Wednesday, August 06, 2008

Celebrities = Evil

Currently, Talking Points Memo is covering the release of the latest anti-Obama ad from the McCain campaign. The new effort sticks with the line that Obama is "the biggest celebrity in the world" that was used in the much-discussed recent ad that spliced in clips of Paris Hilton and Brittney Spears.

Greg Sargent at TPM notes:

As I reported here the other day, the McCain team was devoting a third of its ad budget to the first celeb ad. That, combined with the fact that they're sticking with the "celeb" theme, suggests that internal polling shows it may be working.

The "celeb" epithet is all about cheapening the mass political support for Obama and redefining the Obama movement as one that's less about politics and issues and more about cult of personality. By asking whether this "celebrity" is prepared to help your family, the McCain team is trying to get people to see whatever temptation they may have to support Obama as somehow fundamentally misguided and not rooted in what's really important.


Sargent's first observation is dead-on. The McCain campaign obviously likes what it sees from this attack strategy. It is interjecting the Obama-as-celebrity theme into a second news cycle, funding the crap out of previous efforts, and hitting the airwaves with related talking points like retired generals fresh from Rumsfeld's yacht.

The second observation, that the "epithet" is about "redefining the Obama movement as one that's less about politics and issues and more about cult of personality," is somehow both oversimplifies and overestimates that thought that goes into the new ads.

It is an overestimation in that this isn't about redefining Obama's movement as a cult of personality unattached to issues or politics, it's about loading the word "celebrity" as a powerful epithet. When the ad leads with "Is the biggest celebrity in the world ready to help your family," it's about both painting celebrities as uncaring, out-of-touch, and phony at their core as much as it is about labeling Obama as a celebrity.

I don't think it's so much about snapping up would-be Obama supporters tempted to join the popular crowd as much as it is about bludgeoning Obama and the enthusiasm around his campaign as unAmerican insofar as celebrities and fame are seen as corrosive to traditional culture whereever the "real" American "heartland" is. It is about finding a way to derogatorally refer to Obama and his campaign, a way to ridicule and minimize, a way for McCain surrogates and supporters to "go negative" without being flagged for out-and-out racism. The first 'celebrity' ad, the one with Hilton and Spears, pushed that envelope in a way that allowed the McCain campaign to test what they can and cannot get away with.

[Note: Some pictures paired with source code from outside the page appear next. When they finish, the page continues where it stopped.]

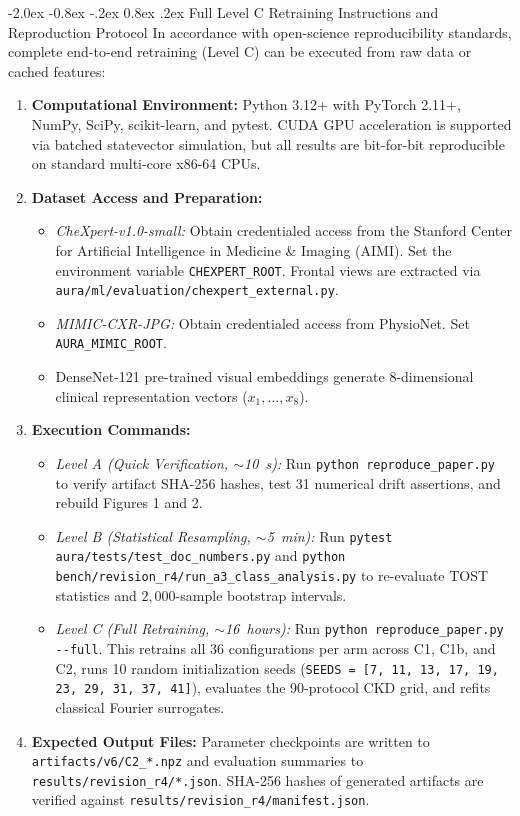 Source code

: \documentclass[10pt,a4paper]{article}
\makeatletter
\renewcommand{\subsection}{\@startsection{subsection}{2}{\z@}%
  {-2.0ex \@plus -0.8ex \@minus -.2ex}%
  {0.8ex \@plus.2ex}%
  {\normalfont\large\sffamily\bfseries\color{naturedark}}}
\makeatother
\begin{document}
\subsection{Full Level C Retraining Instructions and Reproduction Protocol}
In accordance with open-science reproducibility standards, complete end-to-end retraining (Level C) can be executed from raw data or cached features:
\begin{enumerate}
  \item \textbf{Computational Environment:} Python 3.12+ with PyTorch 2.11+, NumPy, SciPy, scikit-learn, and pytest. CUDA GPU acceleration is supported via batched statevector simulation, but all results are bit-for-bit reproducible on standard multi-core x86-64 CPUs.
  \item \textbf{Dataset Access and Preparation:}
  \begin{itemize}
    \item \textit{CheXpert-v1.0-small:} Obtain credentialed access from the Stanford Center for Artificial Intelligence in Medicine \& Imaging (AIMI). Set the environment variable \texttt{CHEXPERT\_ROOT}. Frontal views are extracted via \texttt{aura/ml/evaluation/chexpert\_external.py}.
    \item \textit{MIMIC-CXR-JPG:} Obtain credentialed access from PhysioNet. Set \texttt{AURA\_MIMIC\_ROOT}.
    \item DenseNet-121 pre-trained visual embeddings generate 8-dimensional clinical representation vectors ($x_1, \dots, x_8$).
  \end{itemize}
  \item \textbf{Execution Commands:}
  \begin{itemize}
    \item \textit{Level A (Quick Verification, $\sim$10~s):} Run \texttt{python reproduce\_paper.py} to verify artifact SHA-256 hashes, test 31 numerical drift assertions, and rebuild Figures 1 and 2.
    \item \textit{Level B (Statistical Resampling, $\sim$5~min):} Run \texttt{pytest aura/tests/test\_doc\_numbers.py} and \texttt{python bench/revision\_r4/run\_a3\_class\_analysis.py} to re-evaluate TOST statistics and $2{,}000$-sample bootstrap intervals.
    \item \textit{Level C (Full Retraining, $\sim$16~hours):} Run \texttt{python reproduce\_paper.py -{}-full}. This retrains all 36 configurations per arm across C1, C1b, and C2, runs 10 random initialization seeds (\texttt{SEEDS = [7, 11, 13, 17, 19, 23, 29, 31, 37, 41]}), evaluates the 90-protocol CKD grid, and refits classical Fourier surrogates.
  \end{itemize}
  \item \textbf{Expected Output Files:} Parameter checkpoints are written to \texttt{artifacts/v6/C2\_*.npz} and evaluation summaries to \texttt{results/revision\_r4/*.json}. SHA-256 hashes of generated artifacts are verified against \texttt{results/revision\_r4/manifest.json}.
\end{enumerate}
\end{document}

Because of that, we may also be oversimplifying the intent of the new effort in another way.

This and subsequent ads from McCain's celebrity-as-epithet series don't need to have images of blonde women to conjure up the same memes, associations, and emotions because the style and theme of the campaign will be constant.

Here, the McCain campaign has set another trap for Obama and his supporters. When the left called the McCain team out for the images of white women in the last ad, it backfired (as demonstrated by McCain's decision to press on) with a counter attack related to inappropriate use of the race card. With this new ad, the McCain campaign is hitting on the same themes and associations, this time using a white woman narrator to mash together a fearful drum beat, chants of Obama, and images of the candidate's face with an overall emphasis on the word celebrity. If Obama supporters go after the McCain campaign on the narrator and on the racial overtones that remain in the celebrity meme, they'll again open themselves up to charges of 'playing the race card.' Indeed, it sounds ridiculous to suggest the McCain campaign bar the use of female voices in their attack ads. On the other hand, the Obama campaign must find a way to castrate the power of 'celebrity' as an epithet or the McCain campaign will continue to stockpile different ways to use the term like Obama is Y2K.

The first link at the top of the post can get you to the video. I'd rather not embed it because I'd like to see it as little as possible.

2 comments:

Veems223 said...

This seems relevant. http://www.funnyordie.com/videos/64ad536a6d

Leigh C. said...

Celebrities ain't evil. They just suck.